***** DATA *****

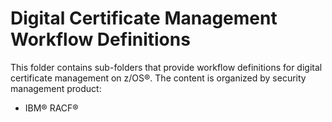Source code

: # Digital Certificate Management Workflow Definitions
This folder contains sub-folders that provide workflow definitions for digital certificate management on z/OS®.  The content is organized by security management product:

- IBM® RACF®
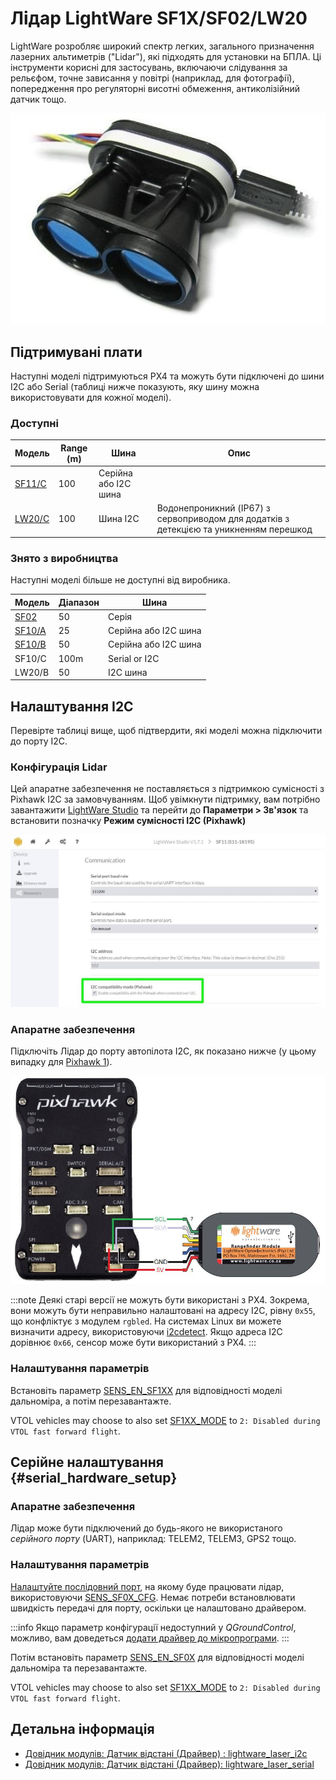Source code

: # Лідар LightWare SF1X/SF02/LW20

LightWare розробляє широкий спектр легких, загального призначення лазерних альтиметрів ("Lidar"), які підходять для установки на БПЛА. Ці інструменти корисні для застосувань, включаючи слідування за рельєфом, точне зависання у повітрі (наприклад, для фотографії), попередження про регуляторні висотні обмеження, антиколізійний датчик тощо.

![Лідар LightWare SF11/C](../../assets/hardware/sensors/lidar_lightware/sf11c_120_m.jpg)

## Підтримувані плати

Наступні моделі підтримуються PX4 та можуть бути підключені до шини I2C або Serial (таблиці нижче показують, яку шину можна використовувати для кожної моделі).

### Доступні

| Модель                                                     | Range (m) | Шина                 | Опис                                                                                   |
| ---------------------------------------------------------- | --------- | -------------------- | -------------------------------------------------------------------------------------- |
| [SF11/C](https://lightwarelidar.com/products/sf11-c-100-m) | 100       | Серійна або I2C шина |                                                                                        |
| [LW20/C](https://lightware.co.za/products/lw20-c-100-m)    | 100       | Шина I2C             | Водонепроникний (IP67) з сервоприводом для додатків з детекцією та уникненням перешкод |

### Знято з виробництва

Наступні моделі більше не доступні від виробника.

| Модель                                                                                             | Діапазон | Шина                                                                                                    |
| -------------------------------------------------------------------------------------------------- | -------- | ------------------------------------------------------------------------------------------------------- |
| [SF02](http://documents.lightware.co.za/SF02%20-%20Laser%20Rangefinder%20Manual%20-%20Rev%208.pdf) | 50       | Серія                                                                                                   |
| [SF10/A](http://documents.lightware.co.za/SF10%20-%20Laser%20Altimeter%20Manual%20-%20Rev%206.pdf) | 25       | Серійна або I2C шина                                                                                    |
| [SF10/B](http://documents.lightware.co.za/SF10%20-%20Laser%20Altimeter%20Manual%20-%20Rev%206.pdf) | 50       | Серійна або I2C шина                                                                                    |
| SF10/C                                                                                             | 100m     | Serial or I2C                                                                                           |
| LW20/B                                                                                             | 50       | I2C шина       | Водонепроникний (IP67) з сервоприводом для додатків з детекцією та уникненням перешкод |

## Налаштування I2C

Перевірте таблиці вище, щоб підтвердити, які моделі можна підключити до порту I2C.

### Конфігурація Lidar

Цей апаратне забезпечення не поставляється з підтримкою сумісності з Pixhawk I2C за замовчуванням. Щоб увімкнути підтримку, вам потрібно завантажити [LightWare Studio](https://lightwarelidar.com/pages/lightware-studio) та перейти до **Параметри > Зв'язок** та встановити позначку **Режим сумісності I2C (Pixhawk)**

![Лідар LightWare SF11/C-I2C Конфігурація](../../assets/hardware/sensors/lidar_lightware/lightware_studio_i2c_config.jpg)

<a id="i2c_hardware_setup"></a>

### Апаратне забезпечення

Підключіть Лідар до порту автопілота I2C, як показано нижче (у цьому випадку для [Pixhawk 1](../flight_controller/mro_pixhawk.md)).

![Підключення SF1XX LIDAR до I2C](../../assets/hardware/sensors/lidar_lightware/sf1xx_i2c.jpg)

:::note
Деякі старі версії не можуть бути використані з PX4. Зокрема, вони можуть бути неправильно налаштовані на адресу I2C, рівну `0x55`, що конфліктує з модулем `rgbled`. На системах Linux ви можете визначити адресу, використовуючи [i2cdetect](https://linux.die.net/man/8/i2cdetect). Якщо адреса I2C дорівнює `0x66`, сенсор може бути використаний з PX4.
:::

<a id="i2c_parameter_setup"></a>

### Налаштування параметрів

Встановіть параметр [SENS_EN_SF1XX](../advanced_config/parameter_reference.md#SENS_EN_SF1XX) для відповідності моделі дальноміра, а потім перезавантажте.

VTOL vehicles may choose to also set [SF1XX_MODE](../advanced_config/parameter_reference.md#SF1XX_MODE) to `2: Disabled during VTOL fast forward flight`.

## Серійне налаштування {#serial_hardware_setup}

### Апаратне забезпечення

Лідар може бути підключений до будь-якого не використаного _серійного порту_ (UART), наприклад: TELEM2, TELEM3, GPS2 тощо.

<!-- Would be good to show serial setup! -->

<a id="serial_parameter_setup"></a>

### Налаштування параметрів

[Налаштуйте послідовний порт](../peripherals/serial_configuration.md), на якому буде працювати лідар, використовуючи [SENS_SF0X_CFG](../advanced_config/parameter_reference.md#SENS_SF0X_CFG). Немає потреби встановлювати швидкість передачі для порту, оскільки це налаштовано драйвером.

:::info Якщо параметр конфігурації недоступний у _QGroundControl_, можливо, вам доведеться [додати драйвер до мікропрограми](../peripherals/serial_configuration.md#parameter_not_in_firmware).
:::

Потім встановіть параметр [SENS_EN_SF0X](../advanced_config/parameter_reference.md#SENS_EN_SF0X) для відповідності моделі дальноміра та перезавантажте.

VTOL vehicles may choose to also set [SF1XX_MODE](../advanced_config/parameter_reference.md#SF1XX_MODE) to `2: Disabled during VTOL fast forward flight`.

## Детальна інформація

- [Довідник модулів: Датчик відстані (Драйвер) : lightware_laser_i2c](../modules/modules_driver_distance_sensor.md#lightware-laser-i2c)
- [Довідник модулів: Датчик відстані (Драйвер): lightware_laser_serial](../modules/modules_driver_distance_sensor.md#lightware-laser-serial)
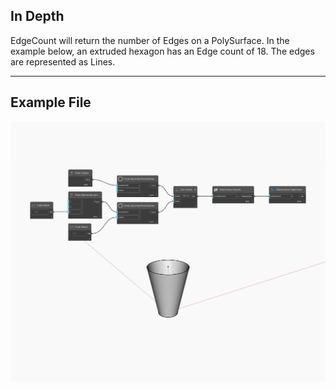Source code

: ## In Depth
EdgeCount will return the number of Edges on a PolySurface. In the example below, an extruded hexagon has an Edge count of 18. The edges are represented as Lines.
___
## Example File

![EdgeCount](./Autodesk.DesignScript.Geometry.PolySurface.EdgeCount_img.jpg)

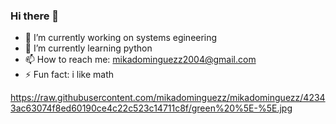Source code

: ### Hi there 👋
- 🔭 I’m currently working on systems egineering
- 🌱 I’m currently learning python
- 📫 How to reach me: mikadominguezz2004@gmail.com
- ⚡ Fun fact: i like math

https://raw.githubusercontent.com/mikadominguezz/mikadominguezz/42343ac63074f8ed60190ce4c22c523c14711c8f/green%20%5E-%5E.jpg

*****

**INSTRUCTIONS TO FOLLOW**
Return exactly the part of the listing above that opens with the line containing "Management Workflow Definitions" and closes with the line containing "### Знято з виробництва". Pictures stay out.

**RESPONSE**
: # Digital Certificate Management Workflow Definitions
This folder contains sub-folders that provide workflow definitions for digital certificate management on z/OS®.  The content is organized by security management product:

- IBM® RACF®
Source code

: # Лідар LightWare SF1X/SF02/LW20

LightWare розробляє широкий спектр легких, загального призначення лазерних альтиметрів ("Lidar"), які підходять для установки на БПЛА. Ці інструменти корисні для застосувань, включаючи слідування за рельєфом, точне зависання у повітрі (наприклад, для фотографії), попередження про регуляторні висотні обмеження, антиколізійний датчик тощо.

![Лідар LightWare SF11/C](../../assets/hardware/sensors/lidar_lightware/sf11c_120_m.jpg)

## Підтримувані плати

Наступні моделі підтримуються PX4 та можуть бути підключені до шини I2C або Serial (таблиці нижче показують, яку шину можна використовувати для кожної моделі).

### Доступні

| Модель                                                     | Range (m) | Шина                 | Опис                                                                                   |
| ---------------------------------------------------------- | --------- | -------------------- | -------------------------------------------------------------------------------------- |
| [SF11/C](https://lightwarelidar.com/products/sf11-c-100-m) | 100       | Серійна або I2C шина |                                                                                        |
| [LW20/C](https://lightware.co.za/products/lw20-c-100-m)    | 100       | Шина I2C             | Водонепроникний (IP67) з сервоприводом для додатків з детекцією та уникненням перешкод |

### Знято з виробництва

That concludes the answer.